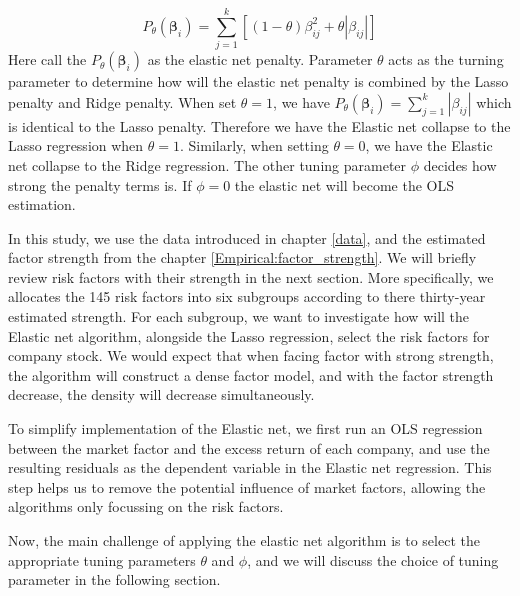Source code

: \[	P_{\theta}(\bm{\beta}_i) =\sum_{j=1}^k [ (1-\theta)\beta_{ij}^2 + \theta |\beta_{ij}|] \label{EN:elastic_net_penalty} \tag{13}\]
Here \citeauthor{Zou2005} call the $P_{\theta}(\bm{\beta}_{i})$ as the elastic net penalty.
Parameter $\theta$ acts as the turning parameter to determine how will the elastic net penalty is combined by the Lasso penalty and Ridge penalty.
When set $\theta = 1$, we have $P_{\theta}(\bm{\beta}_i) =\sum_{j=1}^k  |\beta_{ij}|$ which is identical to the Lasso penalty.
Therefore we have the Elastic net collapse to the Lasso regression when $\theta = 1$.
Similarly, when setting $\theta = 0$, we have the Elastic net collapse to the Ridge regression. 
The other tuning parameter $\phi$ decides how strong the penalty terms is.
If $\phi = 0$ the elastic net will become the OLS estimation.

In this study, we use the data introduced in chapter \ref{data}, and the estimated factor strength from the chapter \ref{Empirical:factor_strength}.
We will briefly review risk factors with their strength in the next section.
More specifically, we allocates the 145 risk factors into six subgroups according to there thirty-year estimated strength.
For each subgroup, we want to investigate how will the Elastic net algorithm, alongside the Lasso regression, select the risk factors for company stock.
We would expect that when facing factor with strong strength, the algorithm will construct a dense factor model, and with the factor strength decrease, the density will decrease simultaneously.

To simplify implementation of the Elastic net, we first run an OLS regression between the market factor and the excess return of each company, and use the resulting residuals as the dependent variable in the Elastic net regression.
This step helps us to remove the potential influence of market factors, allowing the algorithms only focussing on the risk factors. 

Now, the main challenge of applying the elastic net algorithm is to select the appropriate tuning parameters $\theta$ and $\phi$, and we will discuss the choice of tuning parameter in the following section.

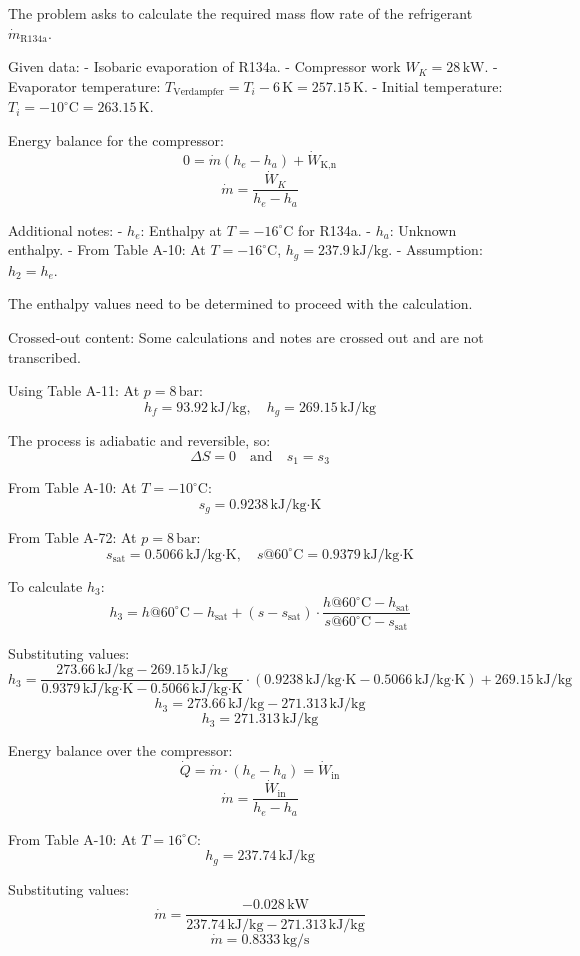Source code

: The problem asks to calculate the required mass flow rate of the refrigerant \( \dot{m}_{\text{R134a}} \).  

Given data:  
- Isobaric evaporation of R134a.  
- Compressor work \( W_K = 28 \, \text{kW} \).  
- Evaporator temperature: \( T_{\text{Verdampfer}} = T_i - 6 \, \text{K} = 257.15 \, \text{K} \).  
- Initial temperature: \( T_i = -10^\circ\text{C} = 263.15 \, \text{K} \).  

Energy balance for the compressor:  
\[
0 = \dot{m} (h_e - h_a) + \dot{W}_{\text{K,n}}
\]  
\[
\dot{m} = \frac{\dot{W}_K}{h_e - h_a}
\]  

Additional notes:  
- \( h_e \): Enthalpy at \( T = -16^\circ\text{C} \) for R134a.  
- \( h_a \): Unknown enthalpy.  
- From Table A-10: At \( T = -16^\circ\text{C} \), \( h_g = 237.9 \, \text{kJ/kg} \).  
- Assumption: \( h_2 = h_e \).  

The enthalpy values need to be determined to proceed with the calculation.  

Crossed-out content:  
Some calculations and notes are crossed out and are not transcribed.

Using Table A-11:  
At \( p = 8 \, \text{bar} \):  
\[
h_f = 93.92 \, \text{kJ/kg}, \quad h_g = 269.15 \, \text{kJ/kg}
\]  

The process is adiabatic and reversible, so:  
\[
\Delta S = 0 \quad \text{and} \quad s_1 = s_3
\]  

From Table A-10:  
At \( T = -10^\circ\text{C} \):  
\[
s_g = 0.9238 \, \text{kJ/kg·K}
\]  

From Table A-72:  
At \( p = 8 \, \text{bar} \):  
\[
s_{\text{sat}} = 0.5066 \, \text{kJ/kg·K}, \quad s@60^\circ\text{C} = 0.9379 \, \text{kJ/kg·K}
\]  

To calculate \( h_3 \):  
\[
h_3 = h@60^\circ\text{C} - h_{\text{sat}} + \left( s - s_{\text{sat}} \right) \cdot \frac{h@60^\circ\text{C} - h_{\text{sat}}}{s@60^\circ\text{C} - s_{\text{sat}}}
\]  

Substituting values:  
\[
h_3 = \frac{273.66 \, \text{kJ/kg} - 269.15 \, \text{kJ/kg}}{0.9379 \, \text{kJ/kg·K} - 0.5066 \, \text{kJ/kg·K}} \cdot \left( 0.9238 \, \text{kJ/kg·K} - 0.5066 \, \text{kJ/kg·K} \right) + 269.15 \, \text{kJ/kg}
\]  
\[
h_3 = 273.66 \, \text{kJ/kg} - 271.313 \, \text{kJ/kg}
\]  
\[
h_3 = 271.313 \, \text{kJ/kg}
\]  

Energy balance over the compressor:  
\[
\dot{Q} = \dot{m} \cdot (h_e - h_a) = \dot{W}_{\text{in}}
\]  
\[
\dot{m} = \frac{\dot{W}_{\text{in}}}{h_e - h_a}
\]  

From Table A-10:  
At \( T = 16^\circ\text{C} \):  
\[
h_g = 237.74 \, \text{kJ/kg}
\]  

Substituting values:  
\[
\dot{m} = \frac{-0.028 \, \text{kW}}{237.74 \, \text{kJ/kg} - 271.313 \, \text{kJ/kg}}
\]  
\[
\dot{m} = 0.8333 \, \text{kg/s}
\]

### [WHAT THE EXERCISE ASKS]
Full transcription without images: please go through the records and repeat them exactly.

### [YOUR SOLUTION]
Source code

: \[	P_{\theta}(\bm{\beta}_i) =\sum_{j=1}^k [ (1-\theta)\beta_{ij}^2 + \theta |\beta_{ij}|] \label{EN:elastic_net_penalty} \tag{13}\]
Here \citeauthor{Zou2005} call the $P_{\theta}(\bm{\beta}_{i})$ as the elastic net penalty.
Parameter $\theta$ acts as the turning parameter to determine how will the elastic net penalty is combined by the Lasso penalty and Ridge penalty.
When set $\theta = 1$, we have $P_{\theta}(\bm{\beta}_i) =\sum_{j=1}^k  |\beta_{ij}|$ which is identical to the Lasso penalty.
Therefore we have the Elastic net collapse to the Lasso regression when $\theta = 1$.
Similarly, when setting $\theta = 0$, we have the Elastic net collapse to the Ridge regression. 
The other tuning parameter $\phi$ decides how strong the penalty terms is.
If $\phi = 0$ the elastic net will become the OLS estimation.

In this study, we use the data introduced in chapter \ref{data}, and the estimated factor strength from the chapter \ref{Empirical:factor_strength}.
We will briefly review risk factors with their strength in the next section.
More specifically, we allocates the 145 risk factors into six subgroups according to there thirty-year estimated strength.
For each subgroup, we want to investigate how will the Elastic net algorithm, alongside the Lasso regression, select the risk factors for company stock.
We would expect that when facing factor with strong strength, the algorithm will construct a dense factor model, and with the factor strength decrease, the density will decrease simultaneously.

To simplify implementation of the Elastic net, we first run an OLS regression between the market factor and the excess return of each company, and use the resulting residuals as the dependent variable in the Elastic net regression.
This step helps us to remove the potential influence of market factors, allowing the algorithms only focussing on the risk factors. 

Now, the main challenge of applying the elastic net algorithm is to select the appropriate tuning parameters $\theta$ and $\phi$, and we will discuss the choice of tuning parameter in the following section.

Source code

: The problem asks to calculate the required mass flow rate of the refrigerant \( \dot{m}_{\text{R134a}} \).  

Given data:  
- Isobaric evaporation of R134a.  
- Compressor work \( W_K = 28 \, \text{kW} \).  
- Evaporator temperature: \( T_{\text{Verdampfer}} = T_i - 6 \, \text{K} = 257.15 \, \text{K} \).  
- Initial temperature: \( T_i = -10^\circ\text{C} = 263.15 \, \text{K} \).  

Energy balance for the compressor:  
\[
0 = \dot{m} (h_e - h_a) + \dot{W}_{\text{K,n}}
\]  
\[
\dot{m} = \frac{\dot{W}_K}{h_e - h_a}
\]  

Additional notes:  
- \( h_e \): Enthalpy at \( T = -16^\circ\text{C} \) for R134a.  
- \( h_a \): Unknown enthalpy.  
- From Table A-10: At \( T = -16^\circ\text{C} \), \( h_g = 237.9 \, \text{kJ/kg} \).  
- Assumption: \( h_2 = h_e \).  

The enthalpy values need to be determined to proceed with the calculation.  

Crossed-out content:  
Some calculations and notes are crossed out and are not transcribed.

Using Table A-11:  
At \( p = 8 \, \text{bar} \):  
\[
h_f = 93.92 \, \text{kJ/kg}, \quad h_g = 269.15 \, \text{kJ/kg}
\]  

The process is adiabatic and reversible, so:  
\[
\Delta S = 0 \quad \text{and} \quad s_1 = s_3
\]  

From Table A-10:  
At \( T = -10^\circ\text{C} \):  
\[
s_g = 0.9238 \, \text{kJ/kg·K}
\]  

From Table A-72:  
At \( p = 8 \, \text{bar} \):  
\[
s_{\text{sat}} = 0.5066 \, \text{kJ/kg·K}, \quad s@60^\circ\text{C} = 0.9379 \, \text{kJ/kg·K}
\]  

To calculate \( h_3 \):  
\[
h_3 = h@60^\circ\text{C} - h_{\text{sat}} + \left( s - s_{\text{sat}} \right) \cdot \frac{h@60^\circ\text{C} - h_{\text{sat}}}{s@60^\circ\text{C} - s_{\text{sat}}}
\]  

Substituting values:  
\[
h_3 = \frac{273.66 \, \text{kJ/kg} - 269.15 \, \text{kJ/kg}}{0.9379 \, \text{kJ/kg·K} - 0.5066 \, \text{kJ/kg·K}} \cdot \left( 0.9238 \, \text{kJ/kg·K} - 0.5066 \, \text{kJ/kg·K} \right) + 269.15 \, \text{kJ/kg}
\]  
\[
h_3 = 273.66 \, \text{kJ/kg} - 271.313 \, \text{kJ/kg}
\]  
\[
h_3 = 271.313 \, \text{kJ/kg}
\]  

Energy balance over the compressor:  
\[
\dot{Q} = \dot{m} \cdot (h_e - h_a) = \dot{W}_{\text{in}}
\]  
\[
\dot{m} = \frac{\dot{W}_{\text{in}}}{h_e - h_a}
\]  

From Table A-10:  
At \( T = 16^\circ\text{C} \):  
\[
h_g = 237.74 \, \text{kJ/kg}
\]  

Substituting values:  
\[
\dot{m} = \frac{-0.028 \, \text{kW}}{237.74 \, \text{kJ/kg} - 271.313 \, \text{kJ/kg}}
\]  
\[
\dot{m} = 0.8333 \, \text{kg/s}
\]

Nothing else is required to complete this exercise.